Record extracts:
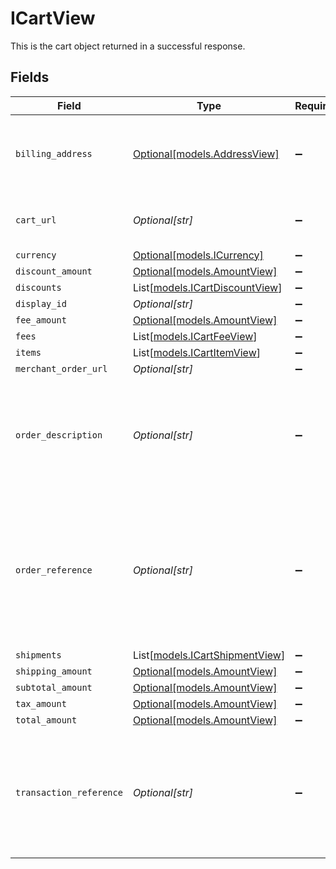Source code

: # ICartView

This is the cart object returned in a successful response.


## Fields

| Field                                                                                                                           | Type                                                                                                                            | Required                                                                                                                        | Description                                                                                                                     | Example                                                                                                                         |
| ------------------------------------------------------------------------------------------------------------------------------- | ------------------------------------------------------------------------------------------------------------------------------- | ------------------------------------------------------------------------------------------------------------------------------- | ------------------------------------------------------------------------------------------------------------------------------- | ------------------------------------------------------------------------------------------------------------------------------- |
| `billing_address`                                                                                                               | [Optional[models.AddressView]](../models/addressview.md)                                                                        | :heavy_minus_sign:                                                                                                              | The address object returned in the response.                                                                                    |                                                                                                                                 |
| `cart_url`                                                                                                                      | *Optional[str]*                                                                                                                 | :heavy_minus_sign:                                                                                                              | Used to provide a link to the cart ID.                                                                                          | https://boltswagstore.com/orders/123456765432                                                                                   |
| `currency`                                                                                                                      | [Optional[models.ICurrency]](../models/icurrency.md)                                                                            | :heavy_minus_sign:                                                                                                              | N/A                                                                                                                             |                                                                                                                                 |
| `discount_amount`                                                                                                               | [Optional[models.AmountView]](../models/amountview.md)                                                                          | :heavy_minus_sign:                                                                                                              | N/A                                                                                                                             |                                                                                                                                 |
| `discounts`                                                                                                                     | List[[models.ICartDiscountView](../models/icartdiscountview.md)]                                                                | :heavy_minus_sign:                                                                                                              | N/A                                                                                                                             |                                                                                                                                 |
| `display_id`                                                                                                                    | *Optional[str]*                                                                                                                 | :heavy_minus_sign:                                                                                                              | N/A                                                                                                                             | displayid_100                                                                                                                   |
| `fee_amount`                                                                                                                    | [Optional[models.AmountView]](../models/amountview.md)                                                                          | :heavy_minus_sign:                                                                                                              | N/A                                                                                                                             |                                                                                                                                 |
| `fees`                                                                                                                          | List[[models.ICartFeeView](../models/icartfeeview.md)]                                                                          | :heavy_minus_sign:                                                                                                              | N/A                                                                                                                             |                                                                                                                                 |
| `items`                                                                                                                         | List[[models.ICartItemView](../models/icartitemview.md)]                                                                        | :heavy_minus_sign:                                                                                                              | N/A                                                                                                                             |                                                                                                                                 |
| `merchant_order_url`                                                                                                            | *Optional[str]*                                                                                                                 | :heavy_minus_sign:                                                                                                              | N/A                                                                                                                             |                                                                                                                                 |
| `order_description`                                                                                                             | *Optional[str]*                                                                                                                 | :heavy_minus_sign:                                                                                                              | Used optionally to pass additional information like order numbers or other IDs as needed.                                       | Order #1234567890                                                                                                               |
| `order_reference`                                                                                                               | *Optional[str]*                                                                                                                 | :heavy_minus_sign:                                                                                                              | This value is used by Bolt as an external reference to a given order. This reference must be unique per successful transaction. | order_100                                                                                                                       |
| `shipments`                                                                                                                     | List[[models.ICartShipmentView](../models/icartshipmentview.md)]                                                                | :heavy_minus_sign:                                                                                                              | N/A                                                                                                                             |                                                                                                                                 |
| `shipping_amount`                                                                                                               | [Optional[models.AmountView]](../models/amountview.md)                                                                          | :heavy_minus_sign:                                                                                                              | N/A                                                                                                                             |                                                                                                                                 |
| `subtotal_amount`                                                                                                               | [Optional[models.AmountView]](../models/amountview.md)                                                                          | :heavy_minus_sign:                                                                                                              | N/A                                                                                                                             |                                                                                                                                 |
| `tax_amount`                                                                                                                    | [Optional[models.AmountView]](../models/amountview.md)                                                                          | :heavy_minus_sign:                                                                                                              | N/A                                                                                                                             |                                                                                                                                 |
| `total_amount`                                                                                                                  | [Optional[models.AmountView]](../models/amountview.md)                                                                          | :heavy_minus_sign:                                                                                                              | N/A                                                                                                                             |                                                                                                                                 |
| `transaction_reference`                                                                                                         | *Optional[str]*                                                                                                                 | :heavy_minus_sign:                                                                                                              | The 12 digit reference ID associated to a given transaction webhook for an order.                                               | 6CEA-ZME1-DACE                                                                                                                  |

Work item: Restate each entry word for word; pictures stay out of the copy.

Output:
Source code

: # ICartView

This is the cart object returned in a successful response.


## Fields

| Field                                                                                                                           | Type                                                                                                                            | Required                                                                                                                        | Description                                                                                                                     | Example                                                                                                                         |
| ------------------------------------------------------------------------------------------------------------------------------- | ------------------------------------------------------------------------------------------------------------------------------- | ------------------------------------------------------------------------------------------------------------------------------- | ------------------------------------------------------------------------------------------------------------------------------- | ------------------------------------------------------------------------------------------------------------------------------- |
| `billing_address`                                                                                                               | [Optional[models.AddressView]](../models/addressview.md)                                                                        | :heavy_minus_sign:                                                                                                              | The address object returned in the response.                                                                                    |                                                                                                                                 |
| `cart_url`                                                                                                                      | *Optional[str]*                                                                                                                 | :heavy_minus_sign:                                                                                                              | Used to provide a link to the cart ID.                                                                                          | https://boltswagstore.com/orders/123456765432                                                                                   |
| `currency`                                                                                                                      | [Optional[models.ICurrency]](../models/icurrency.md)                                                                            | :heavy_minus_sign:                                                                                                              | N/A                                                                                                                             |                                                                                                                                 |
| `discount_amount`                                                                                                               | [Optional[models.AmountView]](../models/amountview.md)                                                                          | :heavy_minus_sign:                                                                                                              | N/A                                                                                                                             |                                                                                                                                 |
| `discounts`                                                                                                                     | List[[models.ICartDiscountView](../models/icartdiscountview.md)]                                                                | :heavy_minus_sign:                                                                                                              | N/A                                                                                                                             |                                                                                                                                 |
| `display_id`                                                                                                                    | *Optional[str]*                                                                                                                 | :heavy_minus_sign:                                                                                                              | N/A                                                                                                                             | displayid_100                                                                                                                   |
| `fee_amount`                                                                                                                    | [Optional[models.AmountView]](../models/amountview.md)                                                                          | :heavy_minus_sign:                                                                                                              | N/A                                                                                                                             |                                                                                                                                 |
| `fees`                                                                                                                          | List[[models.ICartFeeView](../models/icartfeeview.md)]                                                                          | :heavy_minus_sign:                                                                                                              | N/A                                                                                                                             |                                                                                                                                 |
| `items`                                                                                                                         | List[[models.ICartItemView](../models/icartitemview.md)]                                                                        | :heavy_minus_sign:                                                                                                              | N/A                                                                                                                             |                                                                                                                                 |
| `merchant_order_url`                                                                                                            | *Optional[str]*                                                                                                                 | :heavy_minus_sign:                                                                                                              | N/A                                                                                                                             |                                                                                                                                 |
| `order_description`                                                                                                             | *Optional[str]*                                                                                                                 | :heavy_minus_sign:                                                                                                              | Used optionally to pass additional information like order numbers or other IDs as needed.                                       | Order #1234567890                                                                                                               |
| `order_reference`                                                                                                               | *Optional[str]*                                                                                                                 | :heavy_minus_sign:                                                                                                              | This value is used by Bolt as an external reference to a given order. This reference must be unique per successful transaction. | order_100                                                                                                                       |
| `shipments`                                                                                                                     | List[[models.ICartShipmentView](../models/icartshipmentview.md)]                                                                | :heavy_minus_sign:                                                                                                              | N/A                                                                                                                             |                                                                                                                                 |
| `shipping_amount`                                                                                                               | [Optional[models.AmountView]](../models/amountview.md)                                                                          | :heavy_minus_sign:                                                                                                              | N/A                                                                                                                             |                                                                                                                                 |
| `subtotal_amount`                                                                                                               | [Optional[models.AmountView]](../models/amountview.md)                                                                          | :heavy_minus_sign:                                                                                                              | N/A                                                                                                                             |                                                                                                                                 |
| `tax_amount`                                                                                                                    | [Optional[models.AmountView]](../models/amountview.md)                                                                          | :heavy_minus_sign:                                                                                                              | N/A                                                                                                                             |                                                                                                                                 |
| `total_amount`                                                                                                                  | [Optional[models.AmountView]](../models/amountview.md)                                                                          | :heavy_minus_sign:                                                                                                              | N/A                                                                                                                             |                                                                                                                                 |
| `transaction_reference`                                                                                                         | *Optional[str]*                                                                                                                 | :heavy_minus_sign:                                                                                                              | The 12 digit reference ID associated to a given transaction webhook for an order.                                               | 6CEA-ZME1-DACE                                                                                                                  |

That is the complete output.